You won’t find the Minneapolis Golf Course on any list of the most difficult courses in the Sunflower State. In fact, playing eighteen here will only get you to par 70. But, the course is a perfect encapsulation of the community at large: accessible, welcoming, and with just the right amount of quirk to make you think it could be your home course too. Sure, there are some tough pars on the card (we’ll get you later #6/15), but they are balanced with tempting holes that reward the brave executioner while allowing a more cautious player to still write down a good number on the card.
According to Mal Elliot, the original Minneapolis course was built on this site before 1929. It is likely the layout played today is a renovated version of that original course, which probably started with sand greens as was the norm in that era. There are four different tees to choose from and it is suggested to switch tees at the turn if you’re playing eighteen. If you don’t come close to hitting every club in the bag at least once, especially after switching tees at the turn, it is likely the wind wasn’t blowing when you played. You should come back when the fan is on if you really want a challenge. The clubhouse sits in the middle of the circle drive of the parking lot. Walking up the steps to the deck on the south end of the building not only leads to the main entrance, but also gives a great overlook of the course laid out in front of you. Holes one through six lie to the south and west of the clubhouse while holes seven, eight, and nine, are off to the south and east.

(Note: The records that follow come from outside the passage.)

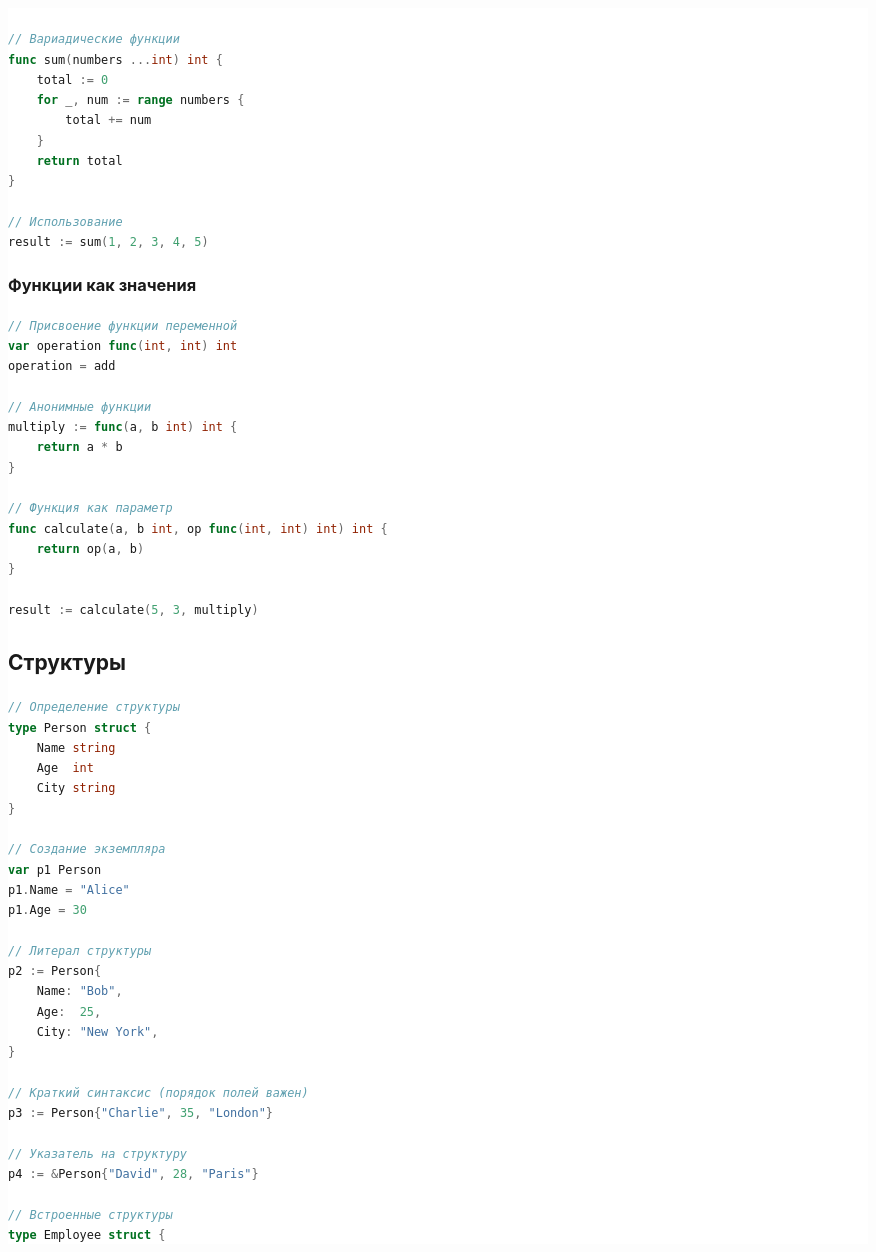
```go

// Вариадические функции
func sum(numbers ...int) int {
    total := 0
    for _, num := range numbers {
        total += num
    }
    return total
}

// Использование
result := sum(1, 2, 3, 4, 5)
```

### Функции как значения

```go
// Присвоение функции переменной
var operation func(int, int) int
operation = add

// Анонимные функции
multiply := func(a, b int) int {
    return a * b
}

// Функция как параметр
func calculate(a, b int, op func(int, int) int) int {
    return op(a, b)
}

result := calculate(5, 3, multiply)
```

## Структуры

```go
// Определение структуры
type Person struct {
    Name string
    Age  int
    City string
}

// Создание экземпляра
var p1 Person
p1.Name = "Alice"
p1.Age = 30

// Литерал структуры
p2 := Person{
    Name: "Bob",
    Age:  25,
    City: "New York",
}

// Краткий синтаксис (порядок полей важен)
p3 := Person{"Charlie", 35, "London"}

// Указатель на структуру
p4 := &Person{"David", 28, "Paris"}

// Встроенные структуры
type Employee struct {
``` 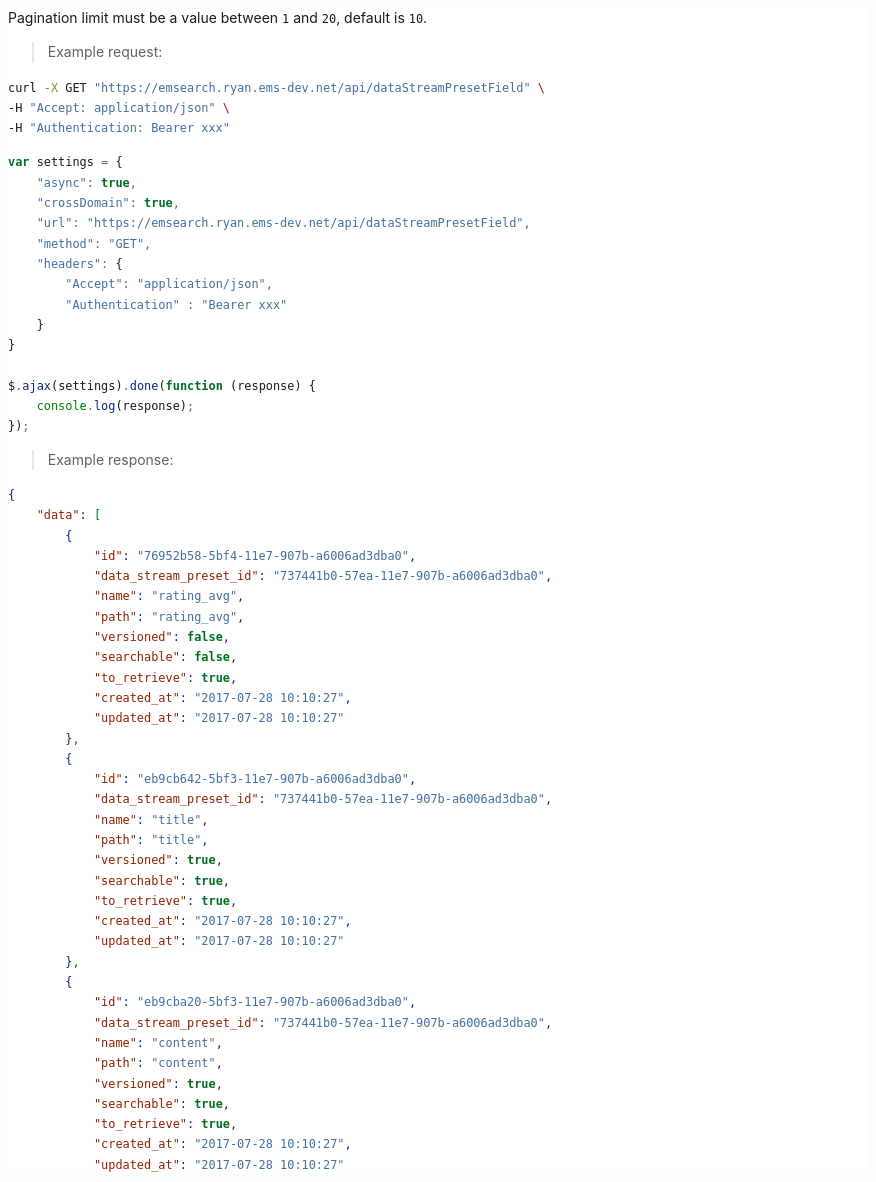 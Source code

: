 
<aside class="notice">Pagination limit must be a value between <code>1</code> and <code>20</code>, default is <code>10</code>.</aside>

> Example request:

```bash
curl -X GET "https://emsearch.ryan.ems-dev.net/api/dataStreamPresetField" \
-H "Accept: application/json" \
-H "Authentication: Bearer xxx"

```

```javascript
var settings = {
    "async": true,
    "crossDomain": true,
    "url": "https://emsearch.ryan.ems-dev.net/api/dataStreamPresetField",
    "method": "GET",
    "headers": {
        "Accept": "application/json",
        "Authentication" : "Bearer xxx"
    }
}

$.ajax(settings).done(function (response) {
    console.log(response);
});
```

> Example response:

```json
{
    "data": [
        {
            "id": "76952b58-5bf4-11e7-907b-a6006ad3dba0",
            "data_stream_preset_id": "737441b0-57ea-11e7-907b-a6006ad3dba0",
            "name": "rating_avg",
            "path": "rating_avg",
            "versioned": false,
            "searchable": false,
            "to_retrieve": true,
            "created_at": "2017-07-28 10:10:27",
            "updated_at": "2017-07-28 10:10:27"
        },
        {
            "id": "eb9cb642-5bf3-11e7-907b-a6006ad3dba0",
            "data_stream_preset_id": "737441b0-57ea-11e7-907b-a6006ad3dba0",
            "name": "title",
            "path": "title",
            "versioned": true,
            "searchable": true,
            "to_retrieve": true,
            "created_at": "2017-07-28 10:10:27",
            "updated_at": "2017-07-28 10:10:27"
        },
        {
            "id": "eb9cba20-5bf3-11e7-907b-a6006ad3dba0",
            "data_stream_preset_id": "737441b0-57ea-11e7-907b-a6006ad3dba0",
            "name": "content",
            "path": "content",
            "versioned": true,
            "searchable": true,
            "to_retrieve": true,
            "created_at": "2017-07-28 10:10:27",
            "updated_at": "2017-07-28 10:10:27"
```
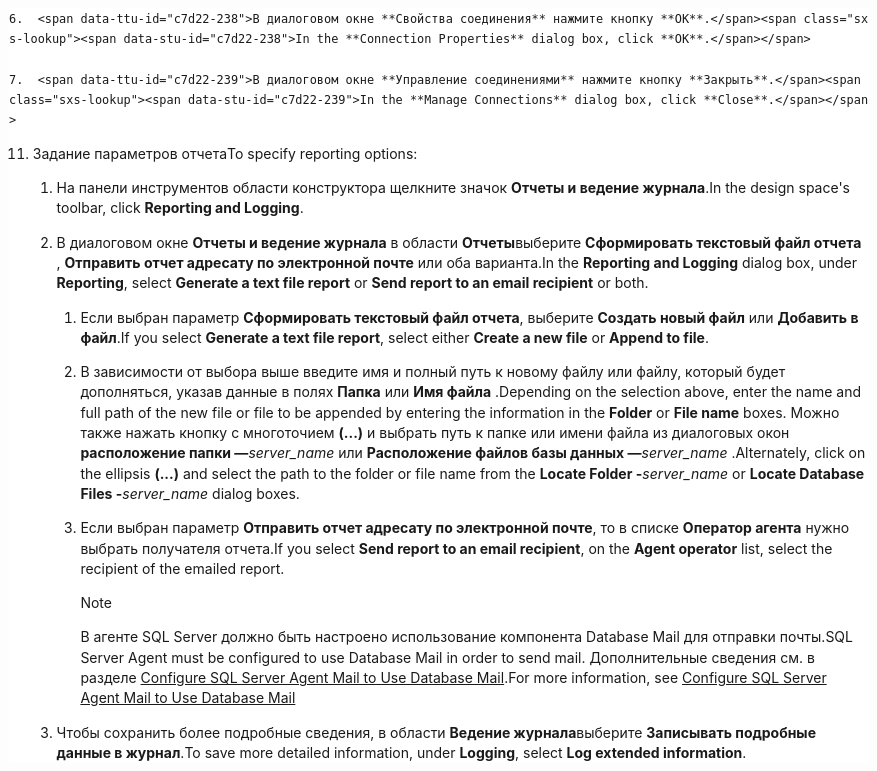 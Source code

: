     6.  <span data-ttu-id="c7d22-238">В диалоговом окне **Свойства соединения** нажмите кнопку **ОК**.</span><span class="sxs-lookup"><span data-stu-id="c7d22-238">In the **Connection Properties** dialog box, click **OK**.</span></span>  
  
    7.  <span data-ttu-id="c7d22-239">В диалоговом окне **Управление соединениями** нажмите кнопку **Закрыть**.</span><span class="sxs-lookup"><span data-stu-id="c7d22-239">In the **Manage Connections** dialog box, click **Close**.</span></span>  
  
11. <span data-ttu-id="c7d22-240">Задание параметров отчета</span><span class="sxs-lookup"><span data-stu-id="c7d22-240">To specify reporting options:</span></span>  
  
    1.  <span data-ttu-id="c7d22-241">На панели инструментов области конструктора щелкните значок **Отчеты и ведение журнала**.</span><span class="sxs-lookup"><span data-stu-id="c7d22-241">In the design space's toolbar, click **Reporting and Logging**.</span></span>  
  
    2.  <span data-ttu-id="c7d22-242">В диалоговом окне **Отчеты и ведение журнала** в области **Отчеты**выберите **Сформировать текстовый файл отчета** , **Отправить отчет адресату по электронной почте** или оба варианта.</span><span class="sxs-lookup"><span data-stu-id="c7d22-242">In the **Reporting and Logging** dialog box, under **Reporting**, select **Generate a text file report** or **Send report to an email recipient** or both.</span></span>  
  
        1.  <span data-ttu-id="c7d22-243">Если выбран параметр **Сформировать текстовый файл отчета**, выберите **Создать новый файл** или **Добавить в файл**.</span><span class="sxs-lookup"><span data-stu-id="c7d22-243">If you select **Generate a text file report**, select either **Create a new file** or **Append to file**.</span></span>  
  
        2.  <span data-ttu-id="c7d22-244">В зависимости от выбора выше введите имя и полный путь к новому файлу или файлу, который будет дополняться, указав данные в полях **Папка** или **Имя файла** .</span><span class="sxs-lookup"><span data-stu-id="c7d22-244">Depending on the selection above, enter the name and full path of the new file or file to be appended by entering the information in the **Folder** or **File name** boxes.</span></span> <span data-ttu-id="c7d22-245">Можно также нажать кнопку с многоточием **(...)** и выбрать путь к папке или имени файла из диалоговых окон **расположение папки —**_server_name_ или **Расположение файлов базы данных —**_server_name_ .</span><span class="sxs-lookup"><span data-stu-id="c7d22-245">Alternately, click on the ellipsis **(...)** and select the path to the folder or file name from the **Locate Folder -**_server_name_ or **Locate Database Files -**_server_name_ dialog boxes.</span></span>  
  
        3.  <span data-ttu-id="c7d22-246">Если выбран параметр **Отправить отчет адресату по электронной почте**, то в списке **Оператор агента** нужно выбрать получателя отчета.</span><span class="sxs-lookup"><span data-stu-id="c7d22-246">If you select **Send report to an email recipient**, on the **Agent operator** list, select the recipient of the emailed report.</span></span>  
  
            > [!NOTE]  
            >  <span data-ttu-id="c7d22-247">В агенте SQL Server должно быть настроено использование компонента Database Mail для отправки почты.</span><span class="sxs-lookup"><span data-stu-id="c7d22-247">SQL Server Agent must be configured to use Database Mail in order to send mail.</span></span> <span data-ttu-id="c7d22-248">Дополнительные сведения см. в разделе [Configure SQL Server Agent Mail to Use Database Mail](../database-mail/configure-sql-server-agent-mail-to-use-database-mail.md).</span><span class="sxs-lookup"><span data-stu-id="c7d22-248">For more information, see [Configure SQL Server Agent Mail to Use Database Mail](../database-mail/configure-sql-server-agent-mail-to-use-database-mail.md)</span></span>  
  
    3.  <span data-ttu-id="c7d22-249">Чтобы сохранить более подробные сведения, в области **Ведение журнала**выберите **Записывать подробные данные в журнал**.</span><span class="sxs-lookup"><span data-stu-id="c7d22-249">To save more detailed information, under **Logging**, select **Log extended information**.</span></span>  
   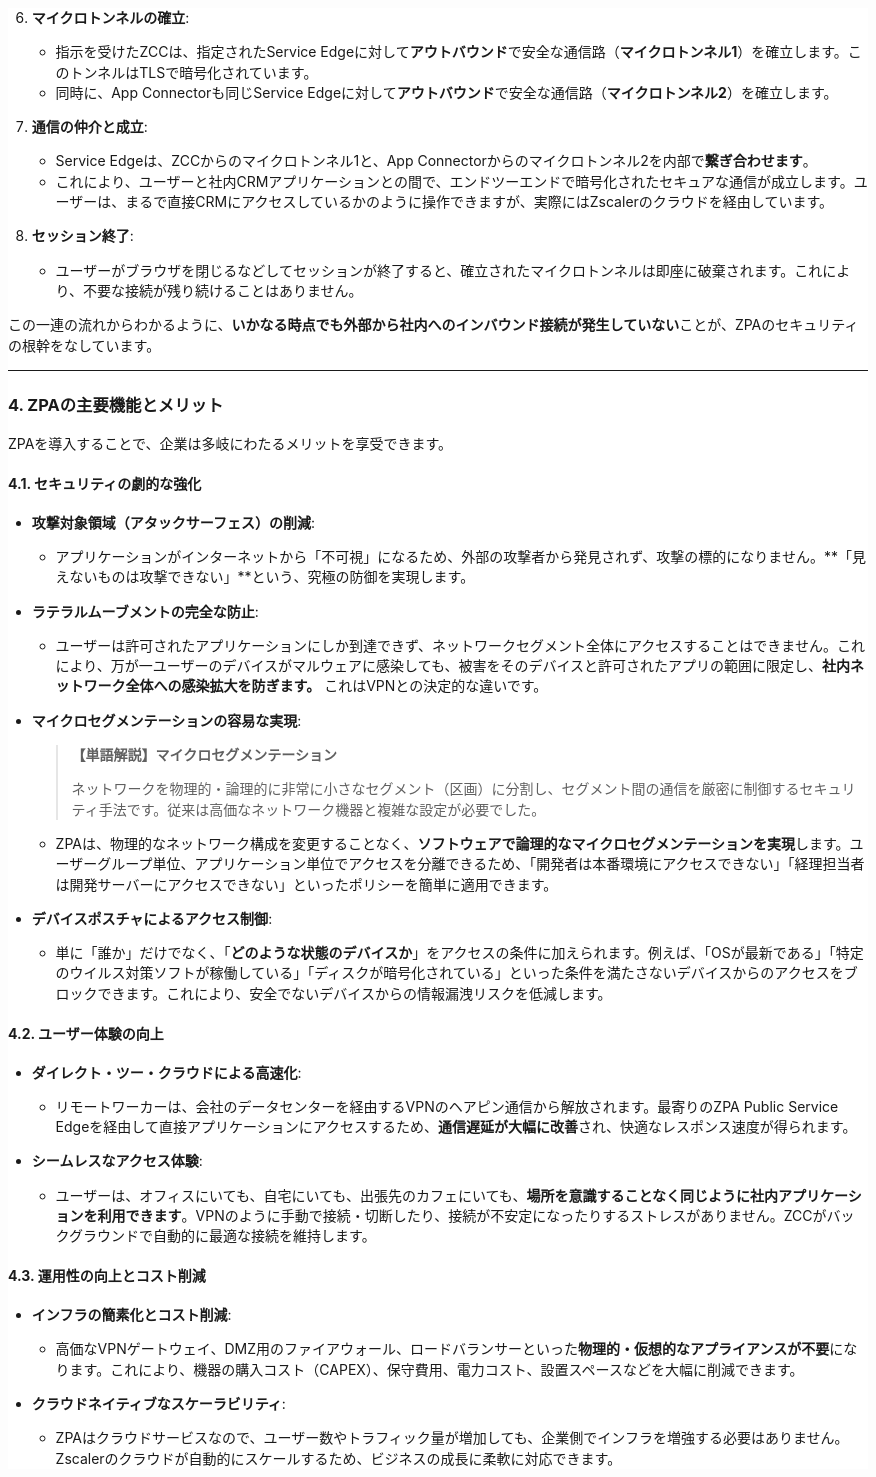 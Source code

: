 6.  **マイクロトンネルの確立**:
    *   指示を受けたZCCは、指定されたService Edgeに対して**アウトバウンド**で安全な通信路（**マイクロトンネル1**）を確立します。このトンネルはTLSで暗号化されています。
    *   同時に、App Connectorも同じService Edgeに対して**アウトバウンド**で安全な通信路（**マイクロトンネル2**）を確立します。

7.  **通信の仲介と成立**:
    *   Service Edgeは、ZCCからのマイクロトンネル1と、App Connectorからのマイクロトンネル2を内部で**繋ぎ合わせます**。
    *   これにより、ユーザーと社内CRMアプリケーションとの間で、エンドツーエンドで暗号化されたセキュアな通信が成立します。ユーザーは、まるで直接CRMにアクセスしているかのように操作できますが、実際にはZscalerのクラウドを経由しています。

8.  **セッション終了**:
    *   ユーザーがブラウザを閉じるなどしてセッションが終了すると、確立されたマイクロトンネルは即座に破棄されます。これにより、不要な接続が残り続けることはありません。

この一連の流れからわかるように、**いかなる時点でも外部から社内へのインバウンド接続が発生していない**ことが、ZPAのセキュリティの根幹をなしています。

---

### 4. ZPAの主要機能とメリット

ZPAを導入することで、企業は多岐にわたるメリットを享受できます。

#### 4.1. セキュリティの劇的な強化

*   **攻撃対象領域（アタックサーフェス）の削減**:
    *   アプリケーションがインターネットから「不可視」になるため、外部の攻撃者から発見されず、攻撃の標的になりません。**「見えないものは攻撃できない」**という、究極の防御を実現します。

*   **ラテラルムーブメントの完全な防止**:
    *   ユーザーは許可されたアプリケーションにしか到達できず、ネットワークセグメント全体にアクセスすることはできません。これにより、万が一ユーザーのデバイスがマルウェアに感染しても、被害をそのデバイスと許可されたアプリの範囲に限定し、**社内ネットワーク全体への感染拡大を防ぎます。** これはVPNとの決定的な違いです。

*   **マイクロセグメンテーションの容易な実現**:
    > **【単語解説】マイクロセグメンテーション**
    >
    > ネットワークを物理的・論理的に非常に小さなセグメント（区画）に分割し、セグメント間の通信を厳密に制御するセキュリティ手法です。従来は高価なネットワーク機器と複雑な設定が必要でした。
    *   ZPAは、物理的なネットワーク構成を変更することなく、**ソフトウェアで論理的なマイクロセグメンテーションを実現**します。ユーザーグループ単位、アプリケーション単位でアクセスを分離できるため、「開発者は本番環境にアクセスできない」「経理担当者は開発サーバーにアクセスできない」といったポリシーを簡単に適用できます。

*   **デバイスポスチャによるアクセス制御**:
    *   単に「誰か」だけでなく、「**どのような状態のデバイスか**」をアクセスの条件に加えられます。例えば、「OSが最新である」「特定のウイルス対策ソフトが稼働している」「ディスクが暗号化されている」といった条件を満たさないデバイスからのアクセスをブロックできます。これにより、安全でないデバイスからの情報漏洩リスクを低減します。

#### 4.2. ユーザー体験の向上

*   **ダイレクト・ツー・クラウドによる高速化**:
    *   リモートワーカーは、会社のデータセンターを経由するVPNのヘアピン通信から解放されます。最寄りのZPA Public Service Edgeを経由して直接アプリケーションにアクセスするため、**通信遅延が大幅に改善**され、快適なレスポンス速度が得られます。

*   **シームレスなアクセス体験**:
    *   ユーザーは、オフィスにいても、自宅にいても、出張先のカフェにいても、**場所を意識することなく同じように社内アプリケーションを利用できます**。VPNのように手動で接続・切断したり、接続が不安定になったりするストレスがありません。ZCCがバックグラウンドで自動的に最適な接続を維持します。

#### 4.3. 運用性の向上とコスト削減

*   **インフラの簡素化とコスト削減**:
    *   高価なVPNゲートウェイ、DMZ用のファイアウォール、ロードバランサーといった**物理的・仮想的なアプライアンスが不要**になります。これにより、機器の購入コスト（CAPEX）、保守費用、電力コスト、設置スペースなどを大幅に削減できます。

*   **クラウドネイティブなスケーラビリティ**:
    *   ZPAはクラウドサービスなので、ユーザー数やトラフィック量が増加しても、企業側でインフラを増強する必要はありません。Zscalerのクラウドが自動的にスケールするため、ビジネスの成長に柔軟に対応できます。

The Minneapolis Golf Course is also one of the few small town Kansas courses to have a restaurant in the clubhouse. The golf course won’t have an attendant to take your cart rental or green fee. Instead, you’ll find the honor box near the first tee to grab a scorecard and leave cash for your greens fees. The carts will be lined up west of the clubhouse for you to jump in and go. A cart isn’t always a necessity though as the course is very walk-able; it isn’t overly long and transitions from green to tee are in close proximity.
There aren’t any water jugs on the course so plan accordingly but several holes finish close to the clubhouse and parking lot throughout the round to restock on your beverages of choice. Glad you are here and welcome to the Minneapolis Golf Course.